═══ SOURCE MATERIAL ═══
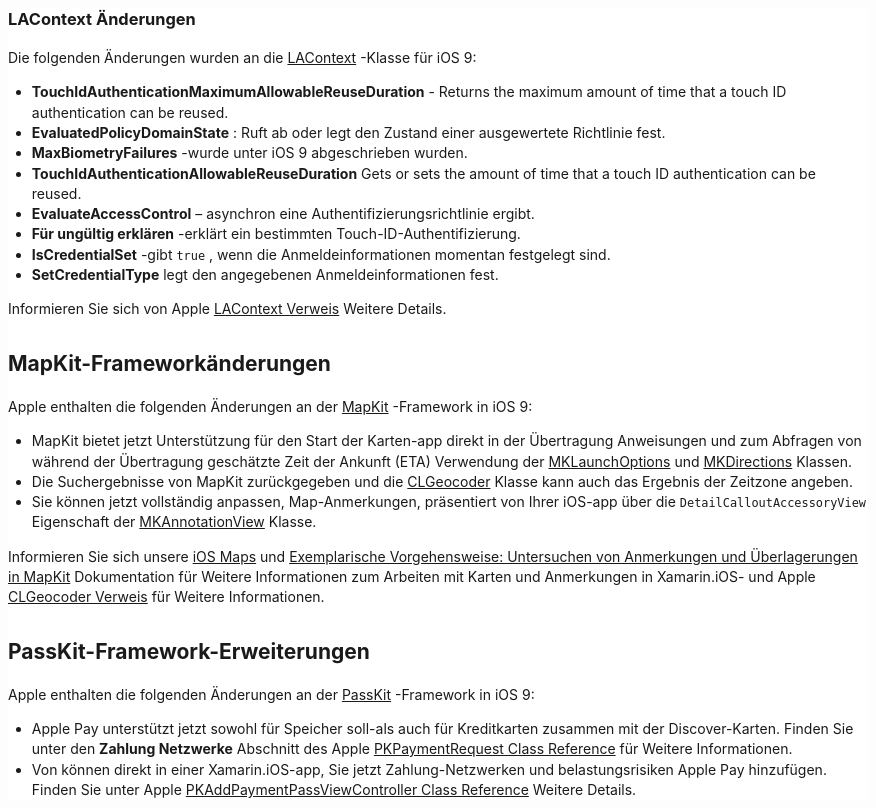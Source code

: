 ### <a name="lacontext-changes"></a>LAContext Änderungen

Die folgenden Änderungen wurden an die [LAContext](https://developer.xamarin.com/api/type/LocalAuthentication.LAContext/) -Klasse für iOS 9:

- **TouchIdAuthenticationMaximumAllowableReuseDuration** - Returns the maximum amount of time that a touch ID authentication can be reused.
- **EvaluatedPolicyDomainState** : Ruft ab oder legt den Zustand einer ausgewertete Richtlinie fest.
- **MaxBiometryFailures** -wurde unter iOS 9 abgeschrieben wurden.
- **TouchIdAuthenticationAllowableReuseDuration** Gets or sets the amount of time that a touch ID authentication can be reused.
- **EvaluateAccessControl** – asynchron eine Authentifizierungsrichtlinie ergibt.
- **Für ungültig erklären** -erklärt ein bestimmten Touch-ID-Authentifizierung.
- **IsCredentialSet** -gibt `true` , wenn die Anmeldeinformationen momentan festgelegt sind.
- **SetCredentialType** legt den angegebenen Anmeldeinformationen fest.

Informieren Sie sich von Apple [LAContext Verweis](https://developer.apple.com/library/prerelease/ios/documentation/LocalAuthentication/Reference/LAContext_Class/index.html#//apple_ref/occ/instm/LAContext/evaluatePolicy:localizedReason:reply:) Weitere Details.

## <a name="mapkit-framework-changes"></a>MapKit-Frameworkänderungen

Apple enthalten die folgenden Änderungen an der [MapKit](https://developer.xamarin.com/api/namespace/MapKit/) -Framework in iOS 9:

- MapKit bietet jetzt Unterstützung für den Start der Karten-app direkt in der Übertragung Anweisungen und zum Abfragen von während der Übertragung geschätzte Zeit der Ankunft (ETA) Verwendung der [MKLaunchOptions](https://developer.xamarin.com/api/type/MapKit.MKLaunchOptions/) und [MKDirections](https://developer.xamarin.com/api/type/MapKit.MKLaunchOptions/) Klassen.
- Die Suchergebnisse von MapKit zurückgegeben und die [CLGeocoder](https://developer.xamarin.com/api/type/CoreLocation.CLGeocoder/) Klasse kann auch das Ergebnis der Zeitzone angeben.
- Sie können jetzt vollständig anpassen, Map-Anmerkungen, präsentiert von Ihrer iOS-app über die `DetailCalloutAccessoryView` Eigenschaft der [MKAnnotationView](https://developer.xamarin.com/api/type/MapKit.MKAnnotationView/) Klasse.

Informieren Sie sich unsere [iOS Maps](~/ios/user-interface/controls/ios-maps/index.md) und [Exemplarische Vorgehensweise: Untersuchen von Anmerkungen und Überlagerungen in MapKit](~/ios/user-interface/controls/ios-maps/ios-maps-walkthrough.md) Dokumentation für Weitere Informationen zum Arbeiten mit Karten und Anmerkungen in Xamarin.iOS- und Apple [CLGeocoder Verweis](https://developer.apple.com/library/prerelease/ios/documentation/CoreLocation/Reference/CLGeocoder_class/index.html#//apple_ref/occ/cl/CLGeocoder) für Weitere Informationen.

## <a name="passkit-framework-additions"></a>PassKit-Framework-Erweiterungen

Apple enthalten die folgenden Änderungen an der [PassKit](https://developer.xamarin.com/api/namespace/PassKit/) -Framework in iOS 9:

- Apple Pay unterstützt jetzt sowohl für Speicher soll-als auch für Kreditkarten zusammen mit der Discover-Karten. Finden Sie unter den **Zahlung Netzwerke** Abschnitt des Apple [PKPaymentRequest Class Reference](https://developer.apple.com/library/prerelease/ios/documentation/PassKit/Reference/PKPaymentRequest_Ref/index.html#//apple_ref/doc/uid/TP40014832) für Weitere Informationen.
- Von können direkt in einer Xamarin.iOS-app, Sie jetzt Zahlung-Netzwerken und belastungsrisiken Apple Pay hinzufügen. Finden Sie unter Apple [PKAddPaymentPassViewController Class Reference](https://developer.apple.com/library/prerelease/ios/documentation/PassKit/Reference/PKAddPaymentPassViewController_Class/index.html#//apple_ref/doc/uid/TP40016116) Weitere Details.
═══
# ABOUT THIS EXERCISE
Here the job is to set down exactly the lines of the material above that fall between the one with "- **MaxBiometryFailures** -wurde" and the one with "- MapKit bietet", inclusive, and nothing beyond them.

# ANSWER SPACE
- **MaxBiometryFailures** -wurde unter iOS 9 abgeschrieben wurden.
- **TouchIdAuthenticationAllowableReuseDuration** Gets or sets the amount of time that a touch ID authentication can be reused.
- **EvaluateAccessControl** – asynchron eine Authentifizierungsrichtlinie ergibt.
- **Für ungültig erklären** -erklärt ein bestimmten Touch-ID-Authentifizierung.
- **IsCredentialSet** -gibt `true` , wenn die Anmeldeinformationen momentan festgelegt sind.
- **SetCredentialType** legt den angegebenen Anmeldeinformationen fest.

Informieren Sie sich von Apple [LAContext Verweis](https://developer.apple.com/library/prerelease/ios/documentation/LocalAuthentication/Reference/LAContext_Class/index.html#//apple_ref/occ/instm/LAContext/evaluatePolicy:localizedReason:reply:) Weitere Details.

## <a name="mapkit-framework-changes"></a>MapKit-Frameworkänderungen

Apple enthalten die folgenden Änderungen an der [MapKit](https://developer.xamarin.com/api/namespace/MapKit/) -Framework in iOS 9:

- MapKit bietet jetzt Unterstützung für den Start der Karten-app direkt in der Übertragung Anweisungen und zum Abfragen von während der Übertragung geschätzte Zeit der Ankunft (ETA) Verwendung der [MKLaunchOptions](https://developer.xamarin.com/api/type/MapKit.MKLaunchOptions/) und [MKDirections](https://developer.xamarin.com/api/type/MapKit.MKLaunchOptions/) Klassen.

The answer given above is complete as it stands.